(EXERCISE MATERIAL)
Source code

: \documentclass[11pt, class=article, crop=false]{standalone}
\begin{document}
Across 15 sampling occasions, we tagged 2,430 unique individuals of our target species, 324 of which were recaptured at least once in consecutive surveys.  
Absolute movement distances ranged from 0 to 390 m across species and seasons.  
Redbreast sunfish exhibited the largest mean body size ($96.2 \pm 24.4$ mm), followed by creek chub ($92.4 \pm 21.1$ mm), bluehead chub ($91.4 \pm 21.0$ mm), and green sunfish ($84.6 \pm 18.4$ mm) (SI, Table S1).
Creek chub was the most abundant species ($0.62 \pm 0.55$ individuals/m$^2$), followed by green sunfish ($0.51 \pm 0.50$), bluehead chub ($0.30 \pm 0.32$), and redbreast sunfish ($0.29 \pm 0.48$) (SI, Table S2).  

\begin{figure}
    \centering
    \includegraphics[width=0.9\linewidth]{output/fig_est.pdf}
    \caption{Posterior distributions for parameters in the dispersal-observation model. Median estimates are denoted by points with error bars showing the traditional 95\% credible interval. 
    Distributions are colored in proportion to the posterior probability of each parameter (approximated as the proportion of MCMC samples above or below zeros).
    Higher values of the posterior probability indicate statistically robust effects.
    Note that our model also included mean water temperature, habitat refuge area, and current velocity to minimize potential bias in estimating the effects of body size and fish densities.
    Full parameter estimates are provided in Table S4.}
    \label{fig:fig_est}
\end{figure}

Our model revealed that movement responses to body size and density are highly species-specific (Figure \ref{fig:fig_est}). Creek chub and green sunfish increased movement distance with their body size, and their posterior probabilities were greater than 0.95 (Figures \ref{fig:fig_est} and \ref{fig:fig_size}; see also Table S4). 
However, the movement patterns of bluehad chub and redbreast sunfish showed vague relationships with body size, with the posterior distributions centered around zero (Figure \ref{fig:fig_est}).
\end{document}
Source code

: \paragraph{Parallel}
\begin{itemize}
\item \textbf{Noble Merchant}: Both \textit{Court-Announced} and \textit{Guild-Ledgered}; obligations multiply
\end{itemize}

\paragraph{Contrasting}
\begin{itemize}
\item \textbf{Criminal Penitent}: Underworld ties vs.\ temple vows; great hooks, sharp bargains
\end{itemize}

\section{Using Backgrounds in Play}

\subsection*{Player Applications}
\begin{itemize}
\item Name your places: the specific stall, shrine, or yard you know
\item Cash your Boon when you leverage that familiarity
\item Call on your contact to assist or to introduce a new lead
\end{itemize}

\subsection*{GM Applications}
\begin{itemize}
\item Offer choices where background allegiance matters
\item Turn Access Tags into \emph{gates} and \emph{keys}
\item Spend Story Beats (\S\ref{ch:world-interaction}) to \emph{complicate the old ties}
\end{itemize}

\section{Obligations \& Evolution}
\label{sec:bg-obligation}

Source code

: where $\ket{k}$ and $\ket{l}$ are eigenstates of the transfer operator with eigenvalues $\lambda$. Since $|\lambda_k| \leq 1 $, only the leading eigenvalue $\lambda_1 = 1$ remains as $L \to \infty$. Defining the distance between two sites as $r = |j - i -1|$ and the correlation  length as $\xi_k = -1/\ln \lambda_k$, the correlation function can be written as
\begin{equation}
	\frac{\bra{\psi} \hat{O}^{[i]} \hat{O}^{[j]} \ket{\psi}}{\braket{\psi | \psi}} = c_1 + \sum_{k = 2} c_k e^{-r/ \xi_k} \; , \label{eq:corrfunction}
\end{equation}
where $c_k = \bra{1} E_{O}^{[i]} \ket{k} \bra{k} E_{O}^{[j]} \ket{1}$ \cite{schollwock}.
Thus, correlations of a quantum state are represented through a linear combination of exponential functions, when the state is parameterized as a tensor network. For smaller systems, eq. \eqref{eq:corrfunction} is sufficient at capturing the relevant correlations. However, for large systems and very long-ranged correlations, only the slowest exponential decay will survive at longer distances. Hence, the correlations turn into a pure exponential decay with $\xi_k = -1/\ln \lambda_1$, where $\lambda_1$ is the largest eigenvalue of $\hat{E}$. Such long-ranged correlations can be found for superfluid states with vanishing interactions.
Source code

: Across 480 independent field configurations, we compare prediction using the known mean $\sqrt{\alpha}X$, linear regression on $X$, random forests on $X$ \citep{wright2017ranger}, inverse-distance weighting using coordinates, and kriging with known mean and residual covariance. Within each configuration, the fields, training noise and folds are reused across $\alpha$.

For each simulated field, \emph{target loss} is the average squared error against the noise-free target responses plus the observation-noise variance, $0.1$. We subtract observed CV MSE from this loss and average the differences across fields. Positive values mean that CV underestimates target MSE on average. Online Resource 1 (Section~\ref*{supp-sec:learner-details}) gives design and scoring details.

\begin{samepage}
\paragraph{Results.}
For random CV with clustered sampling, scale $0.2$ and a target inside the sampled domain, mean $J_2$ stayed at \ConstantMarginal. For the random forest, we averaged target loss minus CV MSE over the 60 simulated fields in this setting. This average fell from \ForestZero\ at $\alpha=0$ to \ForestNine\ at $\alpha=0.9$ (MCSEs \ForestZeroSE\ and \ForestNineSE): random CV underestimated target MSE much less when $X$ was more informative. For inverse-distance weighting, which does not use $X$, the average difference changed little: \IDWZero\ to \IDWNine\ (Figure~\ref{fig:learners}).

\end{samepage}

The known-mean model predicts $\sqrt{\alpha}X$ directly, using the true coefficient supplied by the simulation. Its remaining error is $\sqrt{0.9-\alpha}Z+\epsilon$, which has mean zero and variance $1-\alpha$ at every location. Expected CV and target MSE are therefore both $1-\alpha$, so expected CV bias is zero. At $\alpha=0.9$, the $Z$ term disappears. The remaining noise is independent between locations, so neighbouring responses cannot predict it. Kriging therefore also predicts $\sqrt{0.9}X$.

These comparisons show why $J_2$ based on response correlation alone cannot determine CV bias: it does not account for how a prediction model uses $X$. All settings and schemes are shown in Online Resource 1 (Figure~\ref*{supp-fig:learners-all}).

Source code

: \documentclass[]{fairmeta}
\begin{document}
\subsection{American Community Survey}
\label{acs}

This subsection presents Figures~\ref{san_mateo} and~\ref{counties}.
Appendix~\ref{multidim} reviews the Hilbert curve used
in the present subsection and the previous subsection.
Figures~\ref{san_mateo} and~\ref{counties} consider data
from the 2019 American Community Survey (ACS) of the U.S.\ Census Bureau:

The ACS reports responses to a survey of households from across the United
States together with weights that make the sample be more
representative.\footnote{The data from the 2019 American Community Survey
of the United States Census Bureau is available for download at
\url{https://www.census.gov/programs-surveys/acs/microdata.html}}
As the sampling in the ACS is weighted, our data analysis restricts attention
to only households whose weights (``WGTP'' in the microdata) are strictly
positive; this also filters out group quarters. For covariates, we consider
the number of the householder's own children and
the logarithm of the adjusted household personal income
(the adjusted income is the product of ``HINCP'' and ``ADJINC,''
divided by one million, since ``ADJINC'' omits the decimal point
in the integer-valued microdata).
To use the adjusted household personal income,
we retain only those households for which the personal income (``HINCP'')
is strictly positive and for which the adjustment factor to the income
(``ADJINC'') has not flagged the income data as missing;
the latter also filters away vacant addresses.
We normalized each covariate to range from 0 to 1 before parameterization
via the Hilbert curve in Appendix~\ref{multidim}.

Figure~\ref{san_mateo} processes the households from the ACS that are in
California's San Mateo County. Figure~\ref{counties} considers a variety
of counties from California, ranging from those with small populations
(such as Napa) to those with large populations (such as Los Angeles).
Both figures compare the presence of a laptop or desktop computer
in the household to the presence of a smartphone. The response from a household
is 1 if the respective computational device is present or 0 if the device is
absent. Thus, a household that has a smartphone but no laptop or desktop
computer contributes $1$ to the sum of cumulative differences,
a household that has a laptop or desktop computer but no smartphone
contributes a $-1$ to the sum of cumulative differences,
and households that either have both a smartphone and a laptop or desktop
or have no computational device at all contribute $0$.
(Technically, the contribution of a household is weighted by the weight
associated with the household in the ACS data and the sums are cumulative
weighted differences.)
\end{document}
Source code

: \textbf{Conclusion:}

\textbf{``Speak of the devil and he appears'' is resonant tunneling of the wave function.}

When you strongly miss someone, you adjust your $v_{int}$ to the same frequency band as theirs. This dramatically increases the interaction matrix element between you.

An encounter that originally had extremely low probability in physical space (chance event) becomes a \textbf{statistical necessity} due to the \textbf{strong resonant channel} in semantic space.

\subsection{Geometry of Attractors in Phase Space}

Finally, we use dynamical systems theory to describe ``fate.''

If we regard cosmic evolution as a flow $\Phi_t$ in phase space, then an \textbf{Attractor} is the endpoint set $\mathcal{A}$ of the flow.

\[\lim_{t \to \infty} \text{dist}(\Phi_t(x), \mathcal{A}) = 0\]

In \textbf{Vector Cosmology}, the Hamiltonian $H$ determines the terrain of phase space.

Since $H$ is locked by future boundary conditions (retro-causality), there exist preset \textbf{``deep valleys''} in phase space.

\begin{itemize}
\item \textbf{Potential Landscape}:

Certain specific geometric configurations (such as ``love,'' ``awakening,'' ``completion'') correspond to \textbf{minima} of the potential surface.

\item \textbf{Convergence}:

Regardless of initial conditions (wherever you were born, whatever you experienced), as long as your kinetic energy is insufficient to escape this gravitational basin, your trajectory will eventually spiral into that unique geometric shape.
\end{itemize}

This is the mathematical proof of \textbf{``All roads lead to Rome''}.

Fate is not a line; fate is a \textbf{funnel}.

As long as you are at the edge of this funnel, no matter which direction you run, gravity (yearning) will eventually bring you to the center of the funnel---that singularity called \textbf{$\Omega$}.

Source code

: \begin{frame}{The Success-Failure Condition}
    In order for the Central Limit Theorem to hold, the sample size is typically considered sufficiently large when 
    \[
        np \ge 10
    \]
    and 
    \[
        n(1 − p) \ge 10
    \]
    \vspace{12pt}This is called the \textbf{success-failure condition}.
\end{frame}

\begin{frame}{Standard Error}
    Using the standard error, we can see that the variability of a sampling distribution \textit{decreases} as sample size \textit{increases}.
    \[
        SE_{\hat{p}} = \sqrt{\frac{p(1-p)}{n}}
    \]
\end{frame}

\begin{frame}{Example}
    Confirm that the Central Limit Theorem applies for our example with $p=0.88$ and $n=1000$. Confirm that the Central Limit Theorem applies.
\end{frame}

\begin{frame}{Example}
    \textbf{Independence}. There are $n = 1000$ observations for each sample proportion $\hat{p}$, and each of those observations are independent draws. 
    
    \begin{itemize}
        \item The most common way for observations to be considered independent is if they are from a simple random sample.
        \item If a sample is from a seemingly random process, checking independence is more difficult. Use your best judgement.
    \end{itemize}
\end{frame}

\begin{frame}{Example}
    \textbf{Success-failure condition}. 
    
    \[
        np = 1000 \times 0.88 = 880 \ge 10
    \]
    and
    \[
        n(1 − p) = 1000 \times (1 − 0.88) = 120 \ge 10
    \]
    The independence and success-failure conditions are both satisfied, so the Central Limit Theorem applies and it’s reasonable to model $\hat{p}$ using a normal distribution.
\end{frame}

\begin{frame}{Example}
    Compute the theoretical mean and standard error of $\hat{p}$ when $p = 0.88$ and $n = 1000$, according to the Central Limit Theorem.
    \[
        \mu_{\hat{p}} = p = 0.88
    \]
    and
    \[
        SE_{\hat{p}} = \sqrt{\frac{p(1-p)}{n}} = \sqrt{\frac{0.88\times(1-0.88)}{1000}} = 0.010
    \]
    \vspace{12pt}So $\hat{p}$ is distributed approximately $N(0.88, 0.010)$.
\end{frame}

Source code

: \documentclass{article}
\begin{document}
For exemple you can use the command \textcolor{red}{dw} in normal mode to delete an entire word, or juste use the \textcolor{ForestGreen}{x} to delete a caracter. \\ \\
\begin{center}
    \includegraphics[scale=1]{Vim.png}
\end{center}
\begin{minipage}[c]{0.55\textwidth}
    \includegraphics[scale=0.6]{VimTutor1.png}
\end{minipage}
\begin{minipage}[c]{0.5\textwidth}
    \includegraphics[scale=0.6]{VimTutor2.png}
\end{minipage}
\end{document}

(TASK TO COMPLETE)
Starting at the first line of the records above, please copy each line exactly until you reach the line containing "Absolute movement distances". Include that line and stop there.

(EXERCISE OUTPUT)
Source code

: \documentclass[11pt, class=article, crop=false]{standalone}
\begin{document}
Across 15 sampling occasions, we tagged 2,430 unique individuals of our target species, 324 of which were recaptured at least once in consecutive surveys.  
Absolute movement distances ranged from 0 to 390 m across species and seasons.  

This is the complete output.